Из сна теперь очнулась я:
Пять!
Мир — так глубок,
Шесть!
Как день помыслить бы не смог.
Семь!
Мир — это скорбь до всех глубин, —
Восемь!
Но радость глубже бьёт ключом!
Девять!
Скорбь шепчет: сгинь!
Десять!
А радость рвётся в отчий дом, —
Одиннадцать!
В свой кровный, вековечный дом!»
Двенадцать!
Семь печатей (или: пение о Да и Аминь)
Если я прорицатель и полон того пророческого духа, что носится над высокой скалой между двух морей —
— носится между прошедшим и будущим, как тяжёлая туча, — враждебный удушливым низменностям и всему, что устало и не может ни умереть, ни жить:
готовый к молнии в тёмной груди и к лучу искупительного света, чреватый молниями, которые говорят Да и смеются, готовый к пророческим молниеносным лучам, —
— но блажен, кто так чреват!
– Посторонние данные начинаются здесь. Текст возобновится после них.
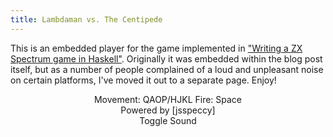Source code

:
 ```yaml
---
title: Lambdaman vs. The Centipede
---
```


This is an embedded player for the game implemented in ["Writing a ZX Spectrum
game in Haskell"][post].  Originally it was embedded within the blog post
itself, but as a number of people complained of a loud and unpleasant noise on
certain platforms, I've moved it out to a separate page.  Enjoy!

<script src="/posts/2015/07/17/writing-a-zx-spectrum-game-in-haskell/jdataview.js"></script>
<script src="/posts/2015/07/17/writing-a-zx-spectrum-game-in-haskell/jsspeccy-core.min.js"></script>
<script>
  var jsspeccy;
  var audioState = true;
  function go() {
    var scaleFactor = 1.5;
    var startResizingWidth = 700;
    var resizeFactor = startResizingWidth * (1.0 / scaleFactor);
    var windowWidth = window.innerWidth
    if(windowWidth < startResizingWidth) {
      scaleFactor = windowWidth / resizeFactor;
    }
    jsspeccy = JSSpeccy('speccy', {
      'autostart': false,
      'autoload': true,
      'scaleFactor': scaleFactor,
      'loadFile': '/posts/2015/07/17/writing-a-zx-spectrum-game-in-haskell/lambdaman.tap'
    });
  }
  function toggleSound() {
    if(typeof jsspeccy !== 'undefined') {
      audioState = !audioState;
      jsspeccy.setAudioState(audioState);
    }
  }
</script>

<center><figure>
<div id="speccy"><img src onerror="go()" /></div>
<figcaption>Movement: QAOP/HJKL Fire: Space<br />
Powered by [jsspeccy]<br />
<a onClick="toggleSound()">Toggle Sound</a></figcaption>
</figure></center>

[post]:     /posts/2015/07/17/writing-a-zx-spectrum-game-in-haskell
[jsspeccy]: http://jsspeccy.zxdemo.org
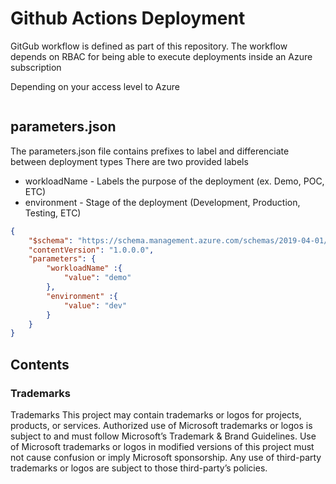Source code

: <!-- ABOUT THE PROJECT -->
# Github Actions Deployment
GitGub workflow is defined as part of this repository. The workflow depends on RBAC for being able to execute deployments inside an Azure subscription

Depending on your access level to Azure 

```powershell

```

## parameters.json

The parameters.json file contains prefixes to label and differenciate between deployment types
There are two provided labels
+ workloadName - Labels the purpose of the deployment (ex. Demo, POC, ETC)
+ environment - Stage of the deployment (Development, Production, Testing, ETC)

```json
{
    "$schema": "https://schema.management.azure.com/schemas/2019-04-01/deploymentParameters.json#",
    "contentVersion": "1.0.0.0",
    "parameters": {
        "workloadName" :{ 
            "value": "demo"
        },
        "environment" :{ 
            "value": "dev"
        }
    }
}
```

## Contents

### Trademarks

Trademarks This project may contain trademarks or logos for projects, products, or services. Authorized use of Microsoft trademarks or logos is subject to and must follow Microsoft’s Trademark & Brand Guidelines. Use of Microsoft trademarks or logos in modified versions of this project must not cause confusion or imply Microsoft sponsorship. Any use of third-party trademarks or logos are subject to those third-party’s policies.
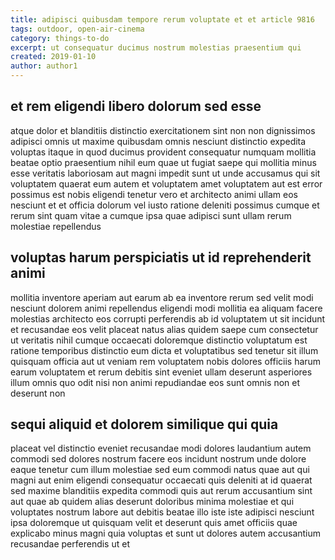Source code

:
 ```yaml
---
title: adipisci quibusdam tempore rerum voluptate et et article 9816
tags: outdoor, open-air-cinema
category: things-to-do
excerpt: ut consequatur ducimus nostrum molestias praesentium qui
created: 2019-01-10
author: author1
---
```


## et rem eligendi libero dolorum sed esse

atque dolor et blanditiis distinctio exercitationem sint non non dignissimos adipisci omnis ut maxime quibusdam omnis nesciunt distinctio expedita voluptas itaque in quod ducimus provident consequatur numquam mollitia beatae optio praesentium nihil eum quae ut fugiat saepe qui mollitia minus esse veritatis laboriosam aut magni impedit sunt ut unde accusamus qui sit voluptatem quaerat eum autem et voluptatem amet voluptatem aut est error possimus est nobis eligendi tenetur vero et architecto animi ullam eos nesciunt et et officia dolorum vel iusto ratione deleniti possimus cumque et rerum sint quam vitae a cumque ipsa quae adipisci sunt ullam rerum molestiae repellendus

## voluptas harum perspiciatis ut id reprehenderit animi

mollitia inventore aperiam aut earum ab ea inventore rerum sed velit modi nesciunt dolorem animi repellendus eligendi modi mollitia ea aliquam facere molestias architecto eos corrupti perferendis ab id voluptatem ut sit incidunt et recusandae eos velit placeat natus alias quidem saepe cum consectetur ut veritatis nihil cumque occaecati doloremque distinctio voluptatum est ratione temporibus distinctio eum dicta et voluptatibus sed tenetur sit illum quisquam officia aut ut veniam rem voluptatem nobis dolores officiis harum earum voluptatem et rerum debitis sint eveniet ullam deserunt asperiores illum omnis quo odit nisi non animi repudiandae eos sunt omnis non et deserunt non

## sequi aliquid et dolorem similique qui quia

placeat vel distinctio eveniet recusandae modi dolores laudantium autem commodi sed dolores nostrum facere eos incidunt nostrum unde dolore eaque tenetur cum illum molestiae sed eum commodi natus quae aut qui magni aut enim eligendi consequatur occaecati quis deleniti at id quaerat sed maxime blanditiis expedita commodi quis aut rerum accusantium sint aut quae ab quidem alias deserunt doloribus minima molestiae et qui voluptates nostrum labore aut debitis beatae illo iste iste adipisci nesciunt ipsa doloremque ut quisquam velit et deserunt quis amet officiis quae explicabo minus magni quia voluptas et sunt ut dolores autem accusantium recusandae perferendis ut et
И поистине, кто должен некогда зажечь свет будущего, тому приходится долго висеть, как тяжёлая туча, на вершине скалы! —
О, как не стремиться мне страстно к Вечности и к брачному кольцу колец — к кольцу возвращения!
Никогда ещё не встречал я женщины, от которой хотел бы иметь я детей, кроме той женщины, что люблю я: ибо я люблю тебя, о Вечность!
Ибо я люблю тебя, о Вечность!
Если гнев мой некогда разрушал могилы, сдвигал пограничные столбы и скатывал старые, разбитые скрижали в отвесную пропасть, —
Если насмешка моя некогда сметала, как сор, истлевшие слова и я приходил, как метла для пауков-крестовиков и как очистительный ветер — для старых удушливых склепов, —
Если некогда сидел я, ликуя, на месте, где были погребены старые боги, благословляя мир, любя мир, возле памятников старых клеветников на мир:
ибо даже церкви и могилы Бога люблю я, когда небо смотрит ясным оком сквозь разрушенные своды их; я люблю сидеть, подобно траве и красному маку, на развалинах церквей, —
О, как не стремиться мне страстно к Вечности и к брачному кольцу колец — к кольцу возвращения?
Никогда ещё не встречал я женщины, от которой хотел бы иметь я детей, кроме той женщины, что люблю я: ибо я люблю тебя, о Вечность!
Ибо я люблю тебя, о Вечность!
Если некогда дыхание снисходило на меня от дыхания творческого и от той небесной необходимости, что принуждает даже случайности водить звёздные хороводы, —
Если некогда смеялся я смехом созидающей молнии, за которой, гремя, но с покорностью следует долгий гром действия, —
Если некогда за столом богов на земле играл я в кости с богами, так что земля содрогалась и трескалась, изрыгая огненные реки, —
ибо земля есть стол богов, дрожащий от новых творческих слов и от шума игральных костей, —
О, как не стремиться мне страстно к Вечности и к брачному кольцу колец — к кольцу возвращения?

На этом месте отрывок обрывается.